A new bacteria discovered in Mono Lake in California is found to be unlike any other organism on the planet.

The bacteria, named GFAJ-1, has only trace elements of phosphorus, one of the so-called building blocks of life, instead, GFAJ-1 uses arsenic to live and arsenic is “embedded into their DNA, RNA and other basic underpinnings.”

“This is a phenomenal finding,” said Mary Voytek, director of NASA’s Astrobiology Program. “We are talking about taking the fundamental building blocks of life and replacing one of them with an unusual, perhaps not unpredicted, but another compound. In our mind this is the equivalent, and some of us remember seeing the original Star Trek episodes, of Devil in the Dark and the Horta. This in our mind is the equivalent of finding that Horta which is a silicon based life, substituting carbon, which is what we think all life forms are made of, with silica. Now we are talking about an organism that we think we are talking about an organism that, if not replacing all of it, appears to be using another fundamental component of life. The story is not entirely carbon. Nitrogen, phosphorus, and the other essential elements–it is replacing arsenic for phosphorus. This is a huge deal.”
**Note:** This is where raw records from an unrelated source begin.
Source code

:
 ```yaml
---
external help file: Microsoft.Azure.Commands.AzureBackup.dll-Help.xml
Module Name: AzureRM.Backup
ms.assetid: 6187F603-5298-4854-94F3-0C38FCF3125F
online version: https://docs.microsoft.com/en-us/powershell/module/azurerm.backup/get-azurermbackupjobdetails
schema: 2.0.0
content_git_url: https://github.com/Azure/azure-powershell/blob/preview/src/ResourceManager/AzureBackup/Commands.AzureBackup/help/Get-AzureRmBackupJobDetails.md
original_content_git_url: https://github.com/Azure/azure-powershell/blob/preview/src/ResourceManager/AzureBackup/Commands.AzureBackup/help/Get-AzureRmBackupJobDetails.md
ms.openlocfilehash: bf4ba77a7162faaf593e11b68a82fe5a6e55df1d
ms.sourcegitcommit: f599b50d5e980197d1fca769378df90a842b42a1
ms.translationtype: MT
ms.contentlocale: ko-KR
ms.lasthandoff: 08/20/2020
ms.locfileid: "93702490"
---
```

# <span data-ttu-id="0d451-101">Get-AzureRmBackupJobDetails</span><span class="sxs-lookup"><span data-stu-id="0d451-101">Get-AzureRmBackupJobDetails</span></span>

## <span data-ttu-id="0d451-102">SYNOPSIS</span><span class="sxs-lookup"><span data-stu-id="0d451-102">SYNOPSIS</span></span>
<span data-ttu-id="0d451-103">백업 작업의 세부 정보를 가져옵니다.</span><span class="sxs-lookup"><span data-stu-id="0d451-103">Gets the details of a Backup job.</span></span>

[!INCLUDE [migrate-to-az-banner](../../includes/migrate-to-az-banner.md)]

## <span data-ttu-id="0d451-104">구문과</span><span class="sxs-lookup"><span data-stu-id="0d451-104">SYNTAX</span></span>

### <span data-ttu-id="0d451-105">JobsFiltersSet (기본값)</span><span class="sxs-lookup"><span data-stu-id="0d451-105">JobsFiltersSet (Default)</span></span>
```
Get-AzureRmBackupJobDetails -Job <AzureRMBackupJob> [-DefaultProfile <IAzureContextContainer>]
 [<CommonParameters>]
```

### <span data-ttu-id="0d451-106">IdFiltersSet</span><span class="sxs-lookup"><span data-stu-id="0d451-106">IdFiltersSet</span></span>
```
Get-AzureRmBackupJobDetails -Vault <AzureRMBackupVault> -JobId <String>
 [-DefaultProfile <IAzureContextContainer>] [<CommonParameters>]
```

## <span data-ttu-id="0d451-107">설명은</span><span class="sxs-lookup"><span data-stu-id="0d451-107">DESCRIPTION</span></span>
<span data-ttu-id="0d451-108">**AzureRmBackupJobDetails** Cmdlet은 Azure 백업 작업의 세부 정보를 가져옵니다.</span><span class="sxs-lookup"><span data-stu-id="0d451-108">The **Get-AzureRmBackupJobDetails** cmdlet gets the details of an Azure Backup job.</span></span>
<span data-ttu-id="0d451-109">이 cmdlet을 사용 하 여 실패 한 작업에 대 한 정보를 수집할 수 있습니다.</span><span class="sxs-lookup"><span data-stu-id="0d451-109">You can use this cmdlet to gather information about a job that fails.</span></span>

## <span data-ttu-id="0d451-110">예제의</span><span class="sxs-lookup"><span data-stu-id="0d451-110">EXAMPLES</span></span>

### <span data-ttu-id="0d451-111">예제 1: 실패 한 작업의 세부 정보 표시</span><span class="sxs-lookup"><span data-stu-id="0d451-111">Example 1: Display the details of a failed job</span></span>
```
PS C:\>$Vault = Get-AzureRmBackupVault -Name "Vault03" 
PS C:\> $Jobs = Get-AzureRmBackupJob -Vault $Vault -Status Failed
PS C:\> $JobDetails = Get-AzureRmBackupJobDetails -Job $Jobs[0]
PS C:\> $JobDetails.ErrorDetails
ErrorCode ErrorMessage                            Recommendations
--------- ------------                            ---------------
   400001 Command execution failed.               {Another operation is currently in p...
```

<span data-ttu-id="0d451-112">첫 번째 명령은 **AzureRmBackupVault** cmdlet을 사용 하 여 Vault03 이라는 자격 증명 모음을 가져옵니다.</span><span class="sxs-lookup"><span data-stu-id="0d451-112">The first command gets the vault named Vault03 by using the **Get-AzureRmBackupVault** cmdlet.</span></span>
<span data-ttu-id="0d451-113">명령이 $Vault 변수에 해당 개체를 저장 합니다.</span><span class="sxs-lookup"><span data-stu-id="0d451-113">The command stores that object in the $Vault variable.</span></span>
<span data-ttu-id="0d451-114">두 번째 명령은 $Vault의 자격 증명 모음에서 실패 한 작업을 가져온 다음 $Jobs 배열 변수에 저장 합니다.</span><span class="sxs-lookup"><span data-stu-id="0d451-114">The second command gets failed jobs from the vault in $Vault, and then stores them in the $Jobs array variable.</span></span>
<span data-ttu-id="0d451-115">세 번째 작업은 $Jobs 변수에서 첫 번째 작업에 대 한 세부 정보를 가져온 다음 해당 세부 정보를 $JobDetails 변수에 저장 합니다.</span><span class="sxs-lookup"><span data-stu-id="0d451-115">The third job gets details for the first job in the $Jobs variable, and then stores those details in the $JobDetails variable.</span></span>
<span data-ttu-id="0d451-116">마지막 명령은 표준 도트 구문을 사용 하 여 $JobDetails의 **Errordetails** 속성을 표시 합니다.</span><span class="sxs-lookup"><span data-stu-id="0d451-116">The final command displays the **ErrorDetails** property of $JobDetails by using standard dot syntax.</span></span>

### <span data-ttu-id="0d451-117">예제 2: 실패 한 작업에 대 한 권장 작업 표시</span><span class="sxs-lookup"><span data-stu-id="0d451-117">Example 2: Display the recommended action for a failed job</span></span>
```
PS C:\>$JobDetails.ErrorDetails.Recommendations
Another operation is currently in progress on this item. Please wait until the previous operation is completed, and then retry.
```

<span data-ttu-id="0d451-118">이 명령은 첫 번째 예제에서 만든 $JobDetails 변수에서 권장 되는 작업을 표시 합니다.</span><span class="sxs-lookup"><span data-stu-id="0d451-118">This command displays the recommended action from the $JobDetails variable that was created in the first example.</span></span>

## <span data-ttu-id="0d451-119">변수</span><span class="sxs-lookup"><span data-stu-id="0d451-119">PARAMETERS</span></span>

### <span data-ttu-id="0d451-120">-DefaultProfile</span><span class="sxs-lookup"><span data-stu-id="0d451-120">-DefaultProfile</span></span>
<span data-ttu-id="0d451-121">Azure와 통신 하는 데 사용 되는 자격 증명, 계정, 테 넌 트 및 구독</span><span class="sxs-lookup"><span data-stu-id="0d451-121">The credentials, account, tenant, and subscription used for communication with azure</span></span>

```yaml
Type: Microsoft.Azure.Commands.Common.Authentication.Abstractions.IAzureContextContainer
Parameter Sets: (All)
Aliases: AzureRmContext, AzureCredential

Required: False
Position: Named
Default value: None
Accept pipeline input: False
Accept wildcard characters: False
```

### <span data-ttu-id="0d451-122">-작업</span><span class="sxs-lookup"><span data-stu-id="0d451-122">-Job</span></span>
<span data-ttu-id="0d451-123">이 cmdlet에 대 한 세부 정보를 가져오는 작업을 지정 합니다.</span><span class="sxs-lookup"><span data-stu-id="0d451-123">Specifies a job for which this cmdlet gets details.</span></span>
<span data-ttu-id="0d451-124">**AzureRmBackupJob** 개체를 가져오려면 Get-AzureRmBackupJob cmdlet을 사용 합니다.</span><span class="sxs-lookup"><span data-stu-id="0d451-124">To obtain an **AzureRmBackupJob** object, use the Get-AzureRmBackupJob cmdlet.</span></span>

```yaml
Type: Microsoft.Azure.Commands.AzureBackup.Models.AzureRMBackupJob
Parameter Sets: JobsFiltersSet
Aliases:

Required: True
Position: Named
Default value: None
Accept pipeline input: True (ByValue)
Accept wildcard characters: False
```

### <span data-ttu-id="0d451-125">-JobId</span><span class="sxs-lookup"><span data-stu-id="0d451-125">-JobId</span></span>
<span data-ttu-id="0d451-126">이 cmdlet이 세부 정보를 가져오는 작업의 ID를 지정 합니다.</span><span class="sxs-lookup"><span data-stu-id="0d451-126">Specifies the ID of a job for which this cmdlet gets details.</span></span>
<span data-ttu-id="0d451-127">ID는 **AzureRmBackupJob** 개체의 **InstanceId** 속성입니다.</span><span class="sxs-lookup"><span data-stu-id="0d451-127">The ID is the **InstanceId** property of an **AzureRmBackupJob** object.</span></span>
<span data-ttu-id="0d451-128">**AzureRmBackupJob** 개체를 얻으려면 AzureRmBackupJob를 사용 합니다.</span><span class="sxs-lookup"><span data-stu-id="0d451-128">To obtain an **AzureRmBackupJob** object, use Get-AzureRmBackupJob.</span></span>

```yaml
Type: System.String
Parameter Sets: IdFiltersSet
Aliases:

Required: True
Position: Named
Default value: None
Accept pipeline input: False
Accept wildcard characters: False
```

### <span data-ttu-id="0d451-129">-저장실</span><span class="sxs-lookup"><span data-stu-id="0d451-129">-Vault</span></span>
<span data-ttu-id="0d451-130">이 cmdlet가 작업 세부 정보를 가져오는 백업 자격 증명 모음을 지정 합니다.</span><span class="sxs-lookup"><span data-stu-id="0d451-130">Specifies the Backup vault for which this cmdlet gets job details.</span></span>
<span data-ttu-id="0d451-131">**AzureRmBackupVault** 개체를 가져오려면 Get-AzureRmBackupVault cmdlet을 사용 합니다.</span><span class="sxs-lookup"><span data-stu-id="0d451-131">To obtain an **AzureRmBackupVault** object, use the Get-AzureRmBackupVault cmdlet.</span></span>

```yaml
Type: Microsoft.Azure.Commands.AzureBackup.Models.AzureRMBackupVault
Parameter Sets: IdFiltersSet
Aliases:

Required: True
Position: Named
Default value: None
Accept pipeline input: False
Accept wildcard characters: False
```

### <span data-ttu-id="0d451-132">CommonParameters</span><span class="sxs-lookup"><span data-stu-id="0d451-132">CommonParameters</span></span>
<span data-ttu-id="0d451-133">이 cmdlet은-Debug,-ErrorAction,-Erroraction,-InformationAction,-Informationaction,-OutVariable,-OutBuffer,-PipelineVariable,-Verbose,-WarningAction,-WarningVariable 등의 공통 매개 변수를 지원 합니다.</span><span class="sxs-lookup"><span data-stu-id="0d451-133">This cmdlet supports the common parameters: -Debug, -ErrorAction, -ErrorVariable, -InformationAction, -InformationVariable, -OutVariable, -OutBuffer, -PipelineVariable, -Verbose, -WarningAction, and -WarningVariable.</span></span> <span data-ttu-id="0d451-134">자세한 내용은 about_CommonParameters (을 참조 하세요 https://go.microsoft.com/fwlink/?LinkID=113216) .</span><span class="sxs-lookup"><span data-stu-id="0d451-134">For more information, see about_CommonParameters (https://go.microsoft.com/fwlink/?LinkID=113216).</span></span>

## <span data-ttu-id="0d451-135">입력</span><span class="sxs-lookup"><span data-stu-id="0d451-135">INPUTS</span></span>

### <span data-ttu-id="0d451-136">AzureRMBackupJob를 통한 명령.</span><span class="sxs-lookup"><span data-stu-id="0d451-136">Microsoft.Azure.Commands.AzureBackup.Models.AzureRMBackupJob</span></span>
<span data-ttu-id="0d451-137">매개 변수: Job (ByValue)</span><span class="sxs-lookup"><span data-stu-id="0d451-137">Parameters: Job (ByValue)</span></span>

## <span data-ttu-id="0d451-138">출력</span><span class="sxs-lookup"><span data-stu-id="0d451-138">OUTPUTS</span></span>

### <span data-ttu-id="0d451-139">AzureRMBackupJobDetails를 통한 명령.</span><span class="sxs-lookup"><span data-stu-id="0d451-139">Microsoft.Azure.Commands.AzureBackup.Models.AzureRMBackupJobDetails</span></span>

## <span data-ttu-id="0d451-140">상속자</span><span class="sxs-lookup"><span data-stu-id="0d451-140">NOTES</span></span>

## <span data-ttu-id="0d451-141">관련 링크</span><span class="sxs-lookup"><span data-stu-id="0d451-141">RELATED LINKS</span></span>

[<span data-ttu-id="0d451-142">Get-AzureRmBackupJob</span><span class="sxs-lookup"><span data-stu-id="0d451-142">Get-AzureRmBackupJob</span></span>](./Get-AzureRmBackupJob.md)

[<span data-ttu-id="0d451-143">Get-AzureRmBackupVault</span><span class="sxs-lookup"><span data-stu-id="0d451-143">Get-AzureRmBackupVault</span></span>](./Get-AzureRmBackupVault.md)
As a result of the find, NASA will broaden its scope when looking for life off-planet, according to science fiction writer Robert Sawyer. NASA will start looking for arsenic-based life as well as life based on other chemicals, and in places such as Titan, which has traces of arsenic. “It’s a huge breakthrough,” said Sawyer. “It changes the probabilities for their being life on other planets,” Sawyer told FoxNews.com. “If there is more than one recipe that makes life, then there are chances of rolling the dice in a chemical soup of all over the universe, and the chances of that chemical soup giving rise to life is much larger.”